As images of various police forces dressed in military uniforms attacking citizens in Ferguson, Mo. continue to play out across all of America's screens, what the enforcement-industrial complex needs is to showcase its human side. Thankfully, an LAPD cop has written a column telling us that the one way not to get assaulted or killed by the police is do exactly and only what they say.
The cop's name is Sunil Dutta, and he is a professor at Colorado Tech University (real school), an LAPD officer of 17 years, and an amateur troll for various esteemed publications (so we at least have one thing in common). His most recent article, published in the Washington Post, is titled "I'm a cop. If you don't want to get hurt, don't challenge me." I will now challenge Sunil Dutta—if he kills me, please tell my mother I loved her.
Sometimes, though, no amount of persuasion or warnings work on a belligerent person; that's when cops have to use force, and the results can be tragic. We are still learning what transpired between Officer Darren Wilson and Brown, but in most cases it's less ambiguous — and officers are rarely at fault. When they use force, they are defending their, or the public's, safety.
There is an implication here that informs the entirety of Dutta's argument, which is that cops never are the aggressors in situations, and instead only operate from a place of reaction. A really bad time to make this argument would be right this very second, when every night America gets to watch Missouri policemen shoot endless canisters of tear gas at peaceful crowds of protestors and journalists.
It also would have been a bad time to make this argument two weeks ago, after America watched Eric Garner get strangled to death by a NYPD officer for selling untaxed cigarettes off the street, which is in no way harmful to the safety of police or the public. (That is, unless Dutta would like to argue that selling cigarettes is harmful and those that do so must be attacked, in which case I have an idea of where police could start.)

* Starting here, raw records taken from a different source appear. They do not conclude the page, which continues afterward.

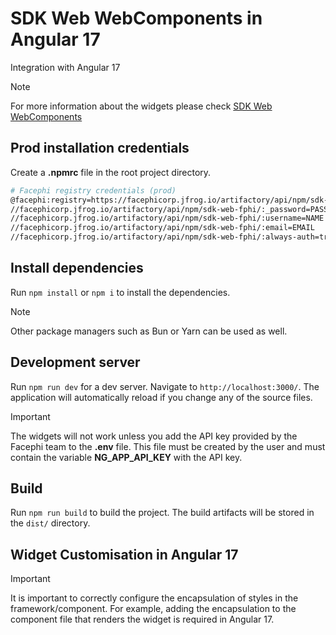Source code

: # SDK Web WebComponents in Angular 17

Integration with Angular 17

> [!NOTE]
> For more information about the widgets please check [SDK Web WebComponents](https://docs.identity-platform.io/docs/SDK_Web/Web_Components/)

## Prod installation credentials

Create a **.npmrc** file in the root project directory.

```bash
# Facephi registry credentials (prod)
@facephi:registry=https://facephicorp.jfrog.io/artifactory/api/npm/sdk-web-fphi/
//facephicorp.jfrog.io/artifactory/api/npm/sdk-web-fphi/:_password=PASSWORD
//facephicorp.jfrog.io/artifactory/api/npm/sdk-web-fphi/:username=NAME
//facephicorp.jfrog.io/artifactory/api/npm/sdk-web-fphi/:email=EMAIL
//facephicorp.jfrog.io/artifactory/api/npm/sdk-web-fphi/:always-auth=true
```

## Install dependencies

Run `npm install` or `npm i` to install the dependencies.

> [!NOTE]
> Other package managers such as Bun or Yarn can be used as well.

## Development server

Run `npm run dev` for a dev server. Navigate to `http://localhost:3000/`. The application will automatically reload if you change any of the source files.

> [!IMPORTANT]
> The widgets will not work unless you add the API key provided by the Facephi team to the **.env** file. This file must be created by the user and must contain the variable **NG_APP_API_KEY** with the API key.

## Build

Run `npm run build` to build the project. The build artifacts will be stored in the `dist/` directory.

## Widget Customisation in Angular 17

> [!IMPORTANT]
> It is important to correctly configure the encapsulation of styles in the framework/component. For example, adding the encapsulation to the component file that renders the widget is required in Angular 17.
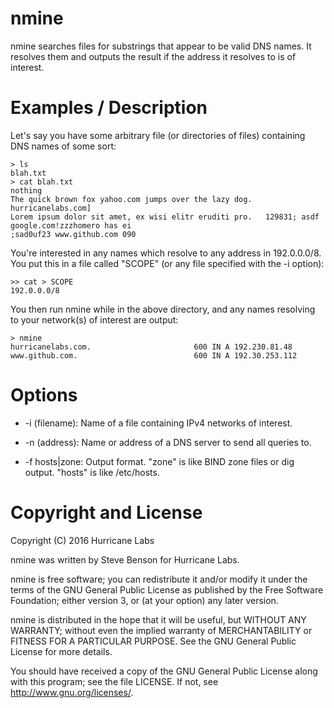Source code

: # nmine

nmine searches files for substrings that appear to be valid DNS names. It
resolves them and outputs the result if the address it resolves to is of
interest.

# Examples / Description

Let's say you have some arbitrary file (or directories of files) containing
DNS names of some sort:

```
> ls
blah.txt
> cat blah.txt 
nothing 
The quick brown fox yahoo.com jumps over the lazy dog. hurricanelabs.com]
Lorem ipsum dolor sit amet, ex wisi elitr eruditi pro.   129831; asdf
google.com!zzzhomero has ei
;sad0uf23 www.github.com 090
```

You're interested in any names which resolve to any address in 192.0.0.0/8.
You put this in a file called "SCOPE" (or any file specified with the -i
option):

```
>> cat > SCOPE
192.0.0.0/8
```

You then run nmine while in the above directory, and any names resolving to
your network(s) of interest are output:

```
> nmine
hurricanelabs.com.                       600 IN A 192.230.81.48
www.github.com.                          600 IN A 192.30.253.112
```

# Options

* -i (filename): Name of a file containing IPv4 networks of interest.

* -n (address): Name or address of a DNS server to send all queries to.

* -f hosts|zone: Output format. "zone" is like BIND zone files or dig
output.  "hosts" is like /etc/hosts.

# Copyright and License

Copyright (C) 2016 Hurricane Labs

nmine was written by Steve Benson for Hurricane Labs.

nmine is free software; you can redistribute it and/or modify it under
the terms of the GNU General Public License as published by the Free
Software Foundation; either version 3, or (at your option) any later
version.

nmine is distributed in the hope that it will be useful, but WITHOUT ANY
WARRANTY; without even the implied warranty of MERCHANTABILITY or FITNESS
FOR A PARTICULAR PURPOSE.  See the GNU General Public License for more
details.

You should have received a copy of the GNU General Public License along with
this program; see the file LICENSE.  If not, see <http://www.gnu.org/licenses/>.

It's a bad time to make this argument when the death of Eric Garner has brought the deaths of people like Patrick Dorismond—who was killed by an undercover NPYD officer who badgered him for drugs—and Sean Bell—who was killed after the NPYD sprayed 50 bullets into his vehicle the night before his wedding—back into the spotlight.
Dutta's language here—"in most cases it's less ambiguous"—gives him as much wiggle room as he needs—#NotAllCops!—but he seems to fail to acknowledge that the incidents that fall outside of "most cases" are more than enough to engender the suspicion of police that he is so quick to dismiss as childish.
Then there's this:
Even though it might sound harsh and impolitic, here is the bottom line: if you don't want to get shot, tased, pepper-sprayed, struck with a baton or thrown to the ground, just do what I tell you. Don't argue with me, don't call me names, don't tell me that I can't stop you, don't say I'm a racist pig, don't threaten that you'll sue me and take away my badge. Don't scream at me that you pay my salary, and don't even think of aggressively walking towards me. Most field stops are complete in minutes. How difficult is it to cooperate for that long?
"If you don't want to get shot just do what I tell you" is a purely insane thing to say. That is not how human interaction is supposed to work, regardless of whether an "authority figure" is involved or not. Later in his piece, Dutta notes that "an average cop" merely "tries to control every encounter. An "average cop" should be able to control an encounter even if they are being argued with or being called a racist. Cops can deal with hurt feelings without beating people up, just like the rest of us.
Dutta's solution is to do whatever a cop says in the moment—up to and including an arrest that may or may not be lawful or warranted—because you can just go ahead and sue cops later.
Save your anger for later, and channel it appropriately. Do what the officer tells you to and it will end safely for both of you. We have a justice system in which you are presumed innocent; if a cop can do his or her job unmolested, that system can run its course. Later, you can ask for a supervisor, lodge a complaint or contact civil rights organizations if you believe your rights were violated. Feel free to sue the police! Just don't challenge a cop during a stop.
I can only address this argument if I believe that Dutta really thinks that people are supposed to have faith in internal and external investigations of cops, but I don't think he does.
He ends his piece by arguing that America's view of cops has been distorted by entertainment:
An average person cannot comprehend the risks and has no true understanding of a cop's job. Hollywood and television stereotypes of the police are cartoons in which fearless super cops singlehandedly defeat dozens of thugs, shooting guns out of their hands.
Yes, where would people begin to construct stereotypes of police. Certainly not in the pages of the Washington Post.